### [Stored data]
§
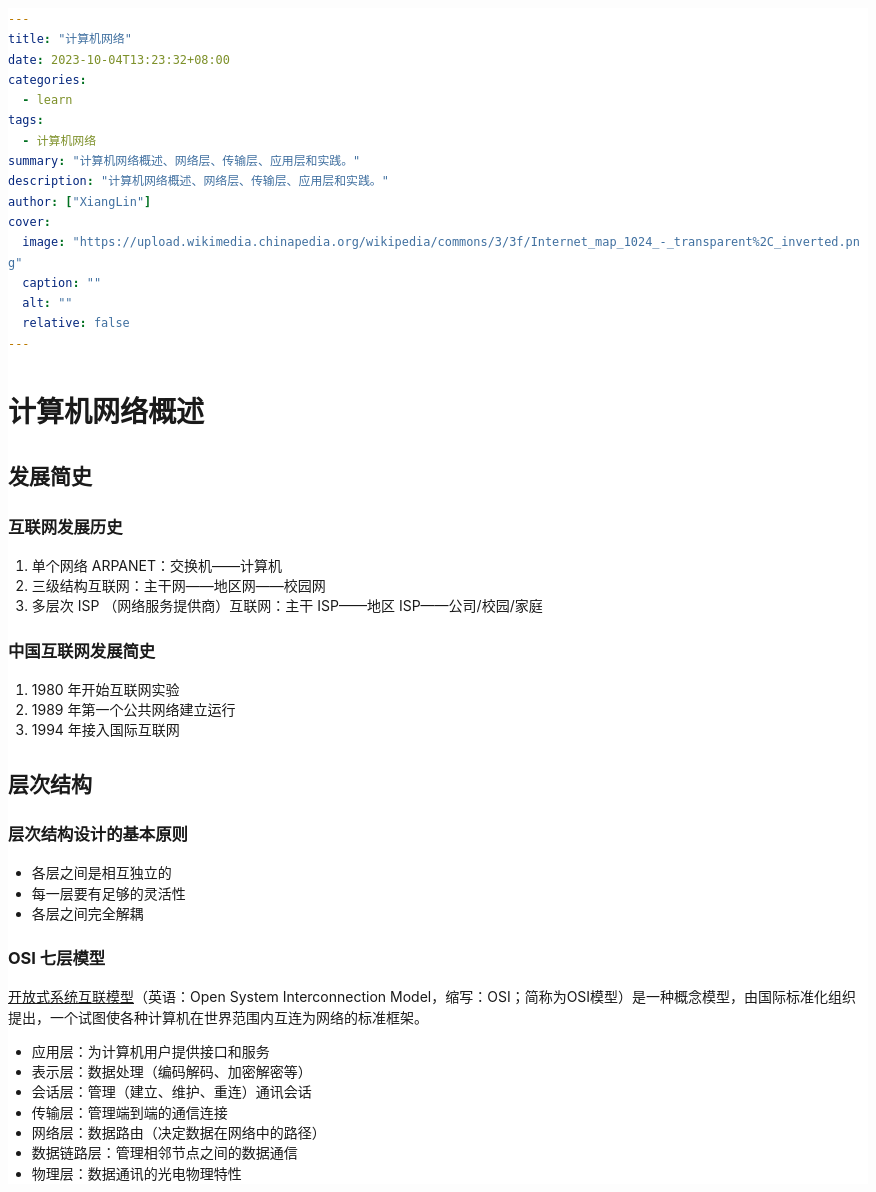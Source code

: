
 ```yaml
---
title: "计算机网络"
date: 2023-10-04T13:23:32+08:00
categories:
  - learn
tags:
  - 计算机网络
summary: "计算机网络概述、网络层、传输层、应用层和实践。"
description: "计算机网络概述、网络层、传输层、应用层和实践。"
author: ["XiangLin"]
cover:
  image: "https://upload.wikimedia.chinapedia.org/wikipedia/commons/3/3f/Internet_map_1024_-_transparent%2C_inverted.png"
  caption: ""
  alt: ""
  relative: false
---
```


# 计算机网络概述

## 发展简史

### 互联网发展历史

1. 单个网络 ARPANET：交换机——计算机
2. 三级结构互联网：主干网——地区网——校园网
3. 多层次 ISP （网络服务提供商）互联网：主干 ISP——地区 ISP——公司/校园/家庭

### 中国互联网发展简史

1. 1980 年开始互联网实验
2. 1989 年第一个公共网络建立运行
3. 1994 年接入国际互联网

## 层次结构

### 层次结构设计的基本原则

* 各层之间是相互独立的
* 每一层要有足够的灵活性
* 各层之间完全解耦

### OSI 七层模型

[开放式系统互联模型](https://zh.wiki.chinapedia.org/wiki/OSI%E6%A8%A1%E5%9E%8B)（英语：Open System Interconnection Model，缩写：OSI；简称为OSI模型）是一种概念模型，由国际标准化组织提出，一个试图使各种计算机在世界范围内互连为网络的标准框架。

* 应用层：为计算机用户提供接口和服务
* 表示层：数据处理（编码解码、加密解密等）
* 会话层：管理（建立、维护、重连）通讯会话
* 传输层：管理端到端的通信连接
* 网络层：数据路由（决定数据在网络中的路径）
* 数据链路层：管理相邻节点之间的数据通信
* 物理层：数据通讯的光电物理特性
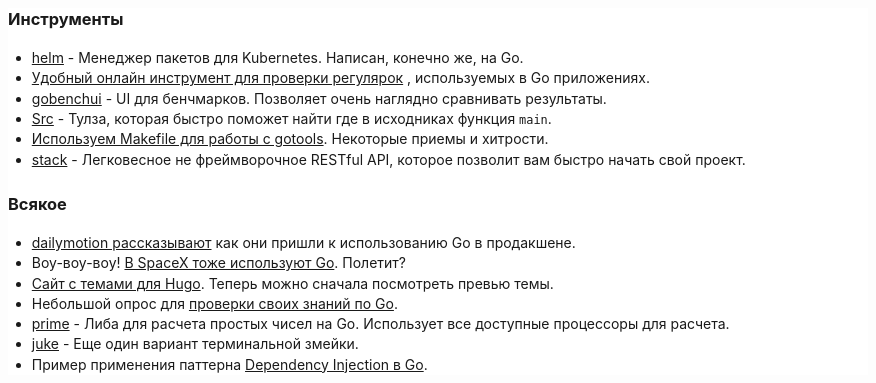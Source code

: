 </ul>

<h3>Инструменты</h3>

<ul>
<li><a href="https://github.com/deis/helm">helm</a> - Менеджер пакетов для Kubernetes. Написан, конечно же, на Go.</li>
<li><a href="https://regex-golang.appspot.com">Удобный онлайн инструмент для проверки регулярок</a> , используемых в Go приложениях.</li>
<li><a href="https://github.com/divan/gobenchui">gobenchui</a> - UI для бенчмарков. Позволяет очень наглядно сравнивать результаты.</li>
<li><a href="https://github.com/mehlon/Src">Src</a> - Тулза, которая быстро поможет найти где в исходниках функция <code>main</code>.</li>
<li><a href="https://ariejan.net/2015/10/03/a-makefile-for-golang-cli-tools/">Используем Makefile для работы с gotools</a>. Некоторые приемы и хитрости.</li>
<li><a href="https://github.com/ilgooz/stack">stack</a> - Легковесное не фреймворочное RESTful API, которое позволит вам быстро начать свой проект.</li>
</ul>

<h3>Всякое</h3>

<ul>
<li><a href="http://engineering.dailymotion.com/our-way-to-go/">dailymotion рассказывают</a> как они пришли к использованию Go в продакшене.</li>
<li>Воу-воу-воу! <a href="http://blog.not-a-kernel-guy.com/2015/10/16/1738">В SpaceX тоже используют Go</a>. Полетит?</li>
<li><a href="http://themes.gohugo.io/">Сайт с темами для Hugo</a>. Теперь можно сначала посмотреть превью темы.</li>
<li>Небольшой опрос для <a href="http://dotquiz.io/quiz0001.html">проверки своих знаний по Go</a>.</li>
<li><a href="https://github.com/kavehmz/prime">prime</a> - Либа для расчета простых чисел на Go. Использует все доступные процессоры для расчета.</li>
<li><a href="https://github.com/nhooyr/juke">juke</a> - Еще один вариант терминальной змейки.</li>
<li>Пример применения паттерна <a href="https://github.com/mtojek/dependency-injection-in-go">Dependency Injection в Go</a>.</li>
</ul>
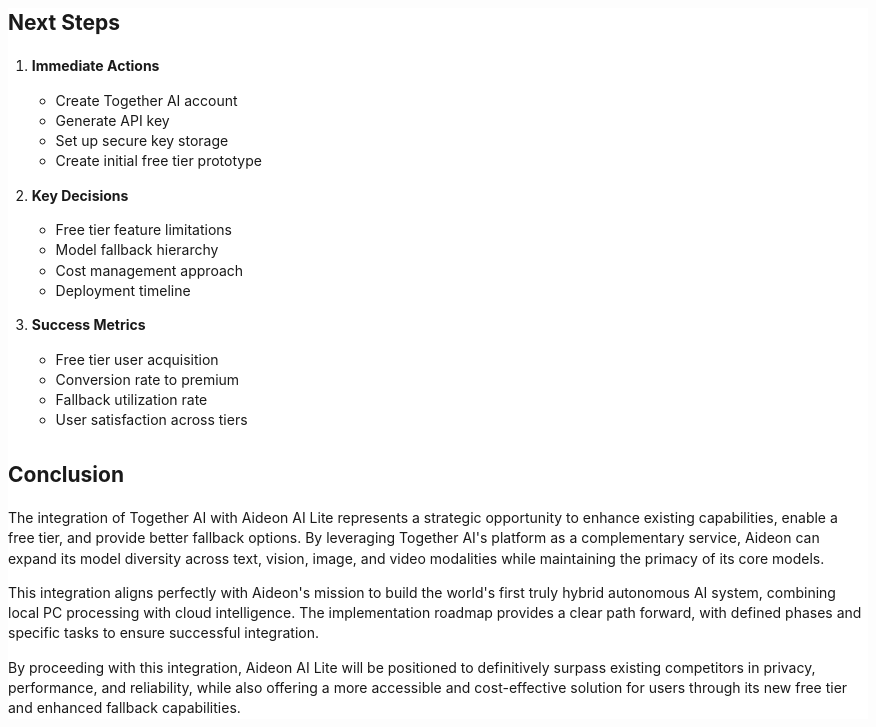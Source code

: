 ## Next Steps

1. **Immediate Actions**
   - Create Together AI account
   - Generate API key
   - Set up secure key storage
   - Create initial free tier prototype

2. **Key Decisions**
   - Free tier feature limitations
   - Model fallback hierarchy
   - Cost management approach
   - Deployment timeline

3. **Success Metrics**
   - Free tier user acquisition
   - Conversion rate to premium
   - Fallback utilization rate
   - User satisfaction across tiers

## Conclusion

The integration of Together AI with Aideon AI Lite represents a strategic opportunity to enhance existing capabilities, enable a free tier, and provide better fallback options. By leveraging Together AI's platform as a complementary service, Aideon can expand its model diversity across text, vision, image, and video modalities while maintaining the primacy of its core models.

This integration aligns perfectly with Aideon's mission to build the world's first truly hybrid autonomous AI system, combining local PC processing with cloud intelligence. The implementation roadmap provides a clear path forward, with defined phases and specific tasks to ensure successful integration.

By proceeding with this integration, Aideon AI Lite will be positioned to definitively surpass existing competitors in privacy, performance, and reliability, while also offering a more accessible and cost-effective solution for users through its new free tier and enhanced fallback capabilities.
§
### [Exercise requirements]
Find the word "golang" in the records and pull out each line that has it.

### [Completed exercise]
<li><a href="https://regex-golang.appspot.com">Удобный онлайн инструмент для проверки регулярок</a> , используемых в Go приложениях.</li>
<li><a href="https://ariejan.net/2015/10/03/a-makefile-for-golang-cli-tools/">Используем Makefile для работы с gotools</a>. Некоторые приемы и хитрости.</li>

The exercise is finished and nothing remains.